- Exercise prompt
Copy the full listing exactly, word for word.

┌──

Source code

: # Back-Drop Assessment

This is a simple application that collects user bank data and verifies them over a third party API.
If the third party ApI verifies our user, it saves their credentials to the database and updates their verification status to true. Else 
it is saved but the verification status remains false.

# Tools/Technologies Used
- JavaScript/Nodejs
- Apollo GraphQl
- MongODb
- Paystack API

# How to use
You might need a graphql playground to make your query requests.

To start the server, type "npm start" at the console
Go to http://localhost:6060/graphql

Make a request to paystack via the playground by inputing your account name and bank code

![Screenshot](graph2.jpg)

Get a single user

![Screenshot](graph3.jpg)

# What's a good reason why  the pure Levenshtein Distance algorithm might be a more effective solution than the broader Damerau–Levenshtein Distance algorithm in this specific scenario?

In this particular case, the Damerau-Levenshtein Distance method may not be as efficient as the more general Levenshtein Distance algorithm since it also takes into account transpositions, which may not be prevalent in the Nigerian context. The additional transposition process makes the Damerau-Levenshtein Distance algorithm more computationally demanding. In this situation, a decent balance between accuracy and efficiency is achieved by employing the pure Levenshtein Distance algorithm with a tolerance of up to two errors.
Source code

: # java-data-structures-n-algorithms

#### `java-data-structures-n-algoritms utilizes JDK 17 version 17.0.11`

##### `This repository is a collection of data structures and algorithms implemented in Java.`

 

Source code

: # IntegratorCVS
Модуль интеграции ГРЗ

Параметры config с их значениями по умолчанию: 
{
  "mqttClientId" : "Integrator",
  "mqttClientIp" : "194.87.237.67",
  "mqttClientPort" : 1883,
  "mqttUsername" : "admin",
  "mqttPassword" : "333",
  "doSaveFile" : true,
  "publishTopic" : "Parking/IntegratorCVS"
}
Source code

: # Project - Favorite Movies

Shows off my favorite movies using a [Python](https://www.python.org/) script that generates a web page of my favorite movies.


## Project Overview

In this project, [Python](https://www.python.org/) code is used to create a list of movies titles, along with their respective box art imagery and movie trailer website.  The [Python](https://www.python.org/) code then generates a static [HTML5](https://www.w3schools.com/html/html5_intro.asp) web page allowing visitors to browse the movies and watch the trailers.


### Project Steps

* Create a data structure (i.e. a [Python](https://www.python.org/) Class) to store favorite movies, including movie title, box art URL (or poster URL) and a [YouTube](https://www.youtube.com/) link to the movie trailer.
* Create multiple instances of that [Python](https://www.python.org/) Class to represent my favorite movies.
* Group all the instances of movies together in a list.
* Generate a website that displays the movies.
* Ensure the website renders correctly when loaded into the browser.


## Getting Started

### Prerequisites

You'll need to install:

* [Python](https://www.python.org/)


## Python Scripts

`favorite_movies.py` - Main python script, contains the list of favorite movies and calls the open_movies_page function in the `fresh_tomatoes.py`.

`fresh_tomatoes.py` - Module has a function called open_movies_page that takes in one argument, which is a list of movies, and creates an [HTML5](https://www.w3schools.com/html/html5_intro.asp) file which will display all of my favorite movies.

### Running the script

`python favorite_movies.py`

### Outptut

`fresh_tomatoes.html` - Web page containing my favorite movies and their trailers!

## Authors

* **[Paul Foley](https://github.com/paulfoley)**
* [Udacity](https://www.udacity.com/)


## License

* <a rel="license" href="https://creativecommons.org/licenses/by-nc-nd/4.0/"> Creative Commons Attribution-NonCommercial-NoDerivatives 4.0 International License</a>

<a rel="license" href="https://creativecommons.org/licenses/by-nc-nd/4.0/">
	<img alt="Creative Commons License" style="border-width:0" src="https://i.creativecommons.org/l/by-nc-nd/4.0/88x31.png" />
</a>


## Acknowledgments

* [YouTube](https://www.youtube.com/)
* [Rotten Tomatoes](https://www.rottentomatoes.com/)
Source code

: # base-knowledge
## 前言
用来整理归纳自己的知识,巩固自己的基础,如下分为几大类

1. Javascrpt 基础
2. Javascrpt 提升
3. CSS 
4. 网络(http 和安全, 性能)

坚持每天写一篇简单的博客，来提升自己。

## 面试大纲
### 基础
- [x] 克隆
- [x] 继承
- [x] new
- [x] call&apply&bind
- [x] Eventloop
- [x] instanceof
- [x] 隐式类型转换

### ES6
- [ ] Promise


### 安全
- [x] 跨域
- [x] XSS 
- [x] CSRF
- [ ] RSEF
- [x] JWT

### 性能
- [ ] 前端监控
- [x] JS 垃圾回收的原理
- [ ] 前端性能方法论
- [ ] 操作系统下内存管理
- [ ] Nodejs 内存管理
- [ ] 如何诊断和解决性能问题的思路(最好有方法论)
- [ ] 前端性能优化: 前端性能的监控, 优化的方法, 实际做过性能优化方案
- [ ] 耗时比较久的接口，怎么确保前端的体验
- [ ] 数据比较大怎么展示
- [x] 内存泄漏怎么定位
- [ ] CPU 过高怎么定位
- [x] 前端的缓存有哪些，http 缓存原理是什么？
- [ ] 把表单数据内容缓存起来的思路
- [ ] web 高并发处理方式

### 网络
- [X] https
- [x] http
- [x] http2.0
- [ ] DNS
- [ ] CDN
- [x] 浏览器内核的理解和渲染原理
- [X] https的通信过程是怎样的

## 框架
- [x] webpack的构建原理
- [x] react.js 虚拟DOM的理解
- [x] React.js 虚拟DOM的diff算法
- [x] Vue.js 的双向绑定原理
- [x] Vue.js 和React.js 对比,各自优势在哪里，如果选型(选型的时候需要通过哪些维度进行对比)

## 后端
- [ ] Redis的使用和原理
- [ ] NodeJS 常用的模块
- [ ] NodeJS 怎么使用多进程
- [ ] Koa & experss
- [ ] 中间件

└──

- Worked solution
Source code

: # Back-Drop Assessment

This is a simple application that collects user bank data and verifies them over a third party API.
If the third party ApI verifies our user, it saves their credentials to the database and updates their verification status to true. Else 
it is saved but the verification status remains false.

# Tools/Technologies Used
- JavaScript/Nodejs
- Apollo GraphQl
- MongODb
- Paystack API

# How to use
You might need a graphql playground to make your query requests.

To start the server, type "npm start" at the console
Go to http://localhost:6060/graphql

Make a request to paystack via the playground by inputing your account name and bank code

![Screenshot](graph2.jpg)

Get a single user

![Screenshot](graph3.jpg)

# What's a good reason why  the pure Levenshtein Distance algorithm might be a more effective solution than the broader Damerau–Levenshtein Distance algorithm in this specific scenario?

In this particular case, the Damerau-Levenshtein Distance method may not be as efficient as the more general Levenshtein Distance algorithm since it also takes into account transpositions, which may not be prevalent in the Nigerian context. The additional transposition process makes the Damerau-Levenshtein Distance algorithm more computationally demanding. In this situation, a decent balance between accuracy and efficiency is achieved by employing the pure Levenshtein Distance algorithm with a tolerance of up to two errors.
Source code

: # java-data-structures-n-algorithms

#### `java-data-structures-n-algoritms utilizes JDK 17 version 17.0.11`

##### `This repository is a collection of data structures and algorithms implemented in Java.`

 

Source code

: # IntegratorCVS
Модуль интеграции ГРЗ

Параметры config с их значениями по умолчанию: 
{
  "mqttClientId" : "Integrator",
  "mqttClientIp" : "194.87.237.67",
  "mqttClientPort" : 1883,
  "mqttUsername" : "admin",
  "mqttPassword" : "333",
  "doSaveFile" : true,
  "publishTopic" : "Parking/IntegratorCVS"
}
Source code

: # Project - Favorite Movies

Shows off my favorite movies using a [Python](https://www.python.org/) script that generates a web page of my favorite movies.


## Project Overview

In this project, [Python](https://www.python.org/) code is used to create a list of movies titles, along with their respective box art imagery and movie trailer website.  The [Python](https://www.python.org/) code then generates a static [HTML5](https://www.w3schools.com/html/html5_intro.asp) web page allowing visitors to browse the movies and watch the trailers.


### Project Steps

* Create a data structure (i.e. a [Python](https://www.python.org/) Class) to store favorite movies, including movie title, box art URL (or poster URL) and a [YouTube](https://www.youtube.com/) link to the movie trailer.
* Create multiple instances of that [Python](https://www.python.org/) Class to represent my favorite movies.
* Group all the instances of movies together in a list.
* Generate a website that displays the movies.
* Ensure the website renders correctly when loaded into the browser.


## Getting Started

### Prerequisites

You'll need to install:

* [Python](https://www.python.org/)


## Python Scripts

`favorite_movies.py` - Main python script, contains the list of favorite movies and calls the open_movies_page function in the `fresh_tomatoes.py`.

`fresh_tomatoes.py` - Module has a function called open_movies_page that takes in one argument, which is a list of movies, and creates an [HTML5](https://www.w3schools.com/html/html5_intro.asp) file which will display all of my favorite movies.

### Running the script

`python favorite_movies.py`

### Outptut

`fresh_tomatoes.html` - Web page containing my favorite movies and their trailers!

## Authors

* **[Paul Foley](https://github.com/paulfoley)**
* [Udacity](https://www.udacity.com/)


## License

* <a rel="license" href="https://creativecommons.org/licenses/by-nc-nd/4.0/"> Creative Commons Attribution-NonCommercial-NoDerivatives 4.0 International License</a>

<a rel="license" href="https://creativecommons.org/licenses/by-nc-nd/4.0/">
	<img alt="Creative Commons License" style="border-width:0" src="https://i.creativecommons.org/l/by-nc-nd/4.0/88x31.png" />
</a>


## Acknowledgments

* [YouTube](https://www.youtube.com/)
* [Rotten Tomatoes](https://www.rottentomatoes.com/)
Source code

: # base-knowledge
## 前言
用来整理归纳自己的知识,巩固自己的基础,如下分为几大类

1. Javascrpt 基础
2. Javascrpt 提升
3. CSS 
4. 网络(http 和安全, 性能)

坚持每天写一篇简单的博客，来提升自己。

## 面试大纲
### 基础
- [x] 克隆
- [x] 继承
- [x] new
- [x] call&apply&bind
- [x] Eventloop
- [x] instanceof
- [x] 隐式类型转换

### ES6
- [ ] Promise


### 安全
- [x] 跨域
- [x] XSS 
- [x] CSRF
- [ ] RSEF
- [x] JWT

### 性能
- [ ] 前端监控
- [x] JS 垃圾回收的原理
- [ ] 前端性能方法论
- [ ] 操作系统下内存管理
- [ ] Nodejs 内存管理
- [ ] 如何诊断和解决性能问题的思路(最好有方法论)
- [ ] 前端性能优化: 前端性能的监控, 优化的方法, 实际做过性能优化方案
- [ ] 耗时比较久的接口，怎么确保前端的体验
- [ ] 数据比较大怎么展示
- [x] 内存泄漏怎么定位
- [ ] CPU 过高怎么定位
- [x] 前端的缓存有哪些，http 缓存原理是什么？
- [ ] 把表单数据内容缓存起来的思路
- [ ] web 高并发处理方式

### 网络
- [X] https
- [x] http
- [x] http2.0
- [ ] DNS
- [ ] CDN
- [x] 浏览器内核的理解和渲染原理
- [X] https的通信过程是怎样的

## 框架
- [x] webpack的构建原理
- [x] react.js 虚拟DOM的理解
- [x] React.js 虚拟DOM的diff算法
- [x] Vue.js 的双向绑定原理
- [x] Vue.js 和React.js 对比,各自优势在哪里，如果选型(选型的时候需要通过哪些维度进行对比)

## 后端
- [ ] Redis的使用和原理
- [ ] NodeJS 常用的模块
- [ ] NodeJS 怎么使用多进程
- [ ] Koa & experss
- [ ] 中间件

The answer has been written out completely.